**Collected data**:
++++++
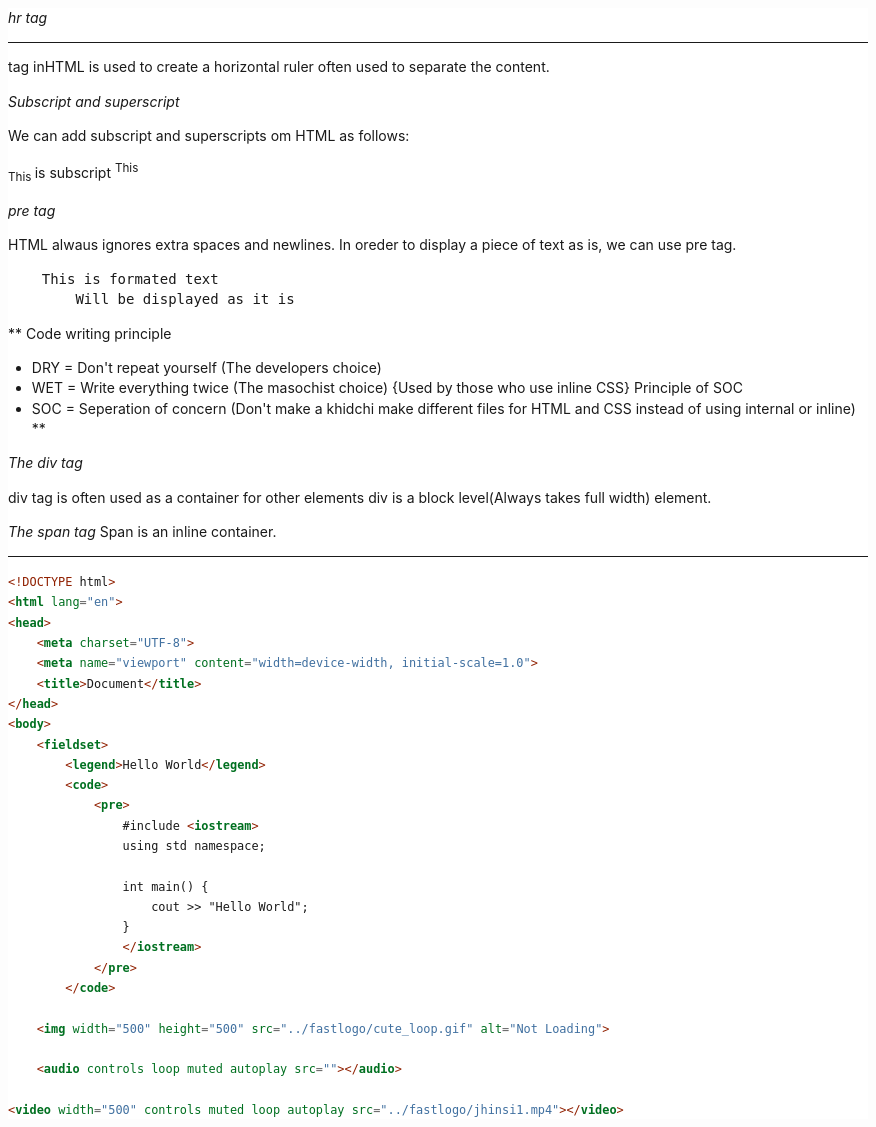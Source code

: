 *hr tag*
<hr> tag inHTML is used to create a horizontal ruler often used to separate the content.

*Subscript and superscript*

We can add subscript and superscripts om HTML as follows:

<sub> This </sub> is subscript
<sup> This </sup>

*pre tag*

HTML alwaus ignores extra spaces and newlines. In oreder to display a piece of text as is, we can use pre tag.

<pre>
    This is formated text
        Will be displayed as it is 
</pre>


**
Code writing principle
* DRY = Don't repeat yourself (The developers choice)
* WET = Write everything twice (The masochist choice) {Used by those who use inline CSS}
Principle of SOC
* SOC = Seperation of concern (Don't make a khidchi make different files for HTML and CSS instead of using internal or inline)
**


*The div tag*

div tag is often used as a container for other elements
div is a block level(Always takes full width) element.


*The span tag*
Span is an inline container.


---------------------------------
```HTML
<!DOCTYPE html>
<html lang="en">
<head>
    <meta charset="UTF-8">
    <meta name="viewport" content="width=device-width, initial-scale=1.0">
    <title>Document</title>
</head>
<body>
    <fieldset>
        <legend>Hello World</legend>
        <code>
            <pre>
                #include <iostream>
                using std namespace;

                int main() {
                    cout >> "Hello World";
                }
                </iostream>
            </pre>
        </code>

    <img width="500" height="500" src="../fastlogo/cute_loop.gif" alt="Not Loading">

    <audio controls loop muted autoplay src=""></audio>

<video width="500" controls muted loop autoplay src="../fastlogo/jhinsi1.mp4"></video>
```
++++++
Your answer must consist of the entries, unchanged, with no pictures in it.

**Answer to this task**:
Source code

: *hr tag*
<hr> tag inHTML is used to create a horizontal ruler often used to separate the content.

*Subscript and superscript*

We can add subscript and superscripts om HTML as follows:

<sub> This </sub> is subscript
<sup> This </sup>

*pre tag*

HTML alwaus ignores extra spaces and newlines. In oreder to display a piece of text as is, we can use pre tag.

<pre>
    This is formated text
        Will be displayed as it is 
</pre>


**
Code writing principle
* DRY = Don't repeat yourself (The developers choice)
* WET = Write everything twice (The masochist choice) {Used by those who use inline CSS}
Principle of SOC
* SOC = Seperation of concern (Don't make a khidchi make different files for HTML and CSS instead of using internal or inline)
**


*The div tag*

div tag is often used as a container for other elements
div is a block level(Always takes full width) element.


*The span tag*
Span is an inline container.


---------------------------------
```HTML
<!DOCTYPE html>
<html lang="en">
<head>
    <meta charset="UTF-8">
    <meta name="viewport" content="width=device-width, initial-scale=1.0">
    <title>Document</title>
</head>
<body>
    <fieldset>
        <legend>Hello World</legend>
        <code>
            <pre>
                #include <iostream>
                using std namespace;

                int main() {
                    cout >> "Hello World";
                }
                </iostream>
            </pre>
        </code>

    <img width="500" height="500" src="../fastlogo/cute_loop.gif" alt="Not Loading">

    <audio controls loop muted autoplay src=""></audio>

<video width="500" controls muted loop autoplay src="../fastlogo/jhinsi1.mp4"></video>
```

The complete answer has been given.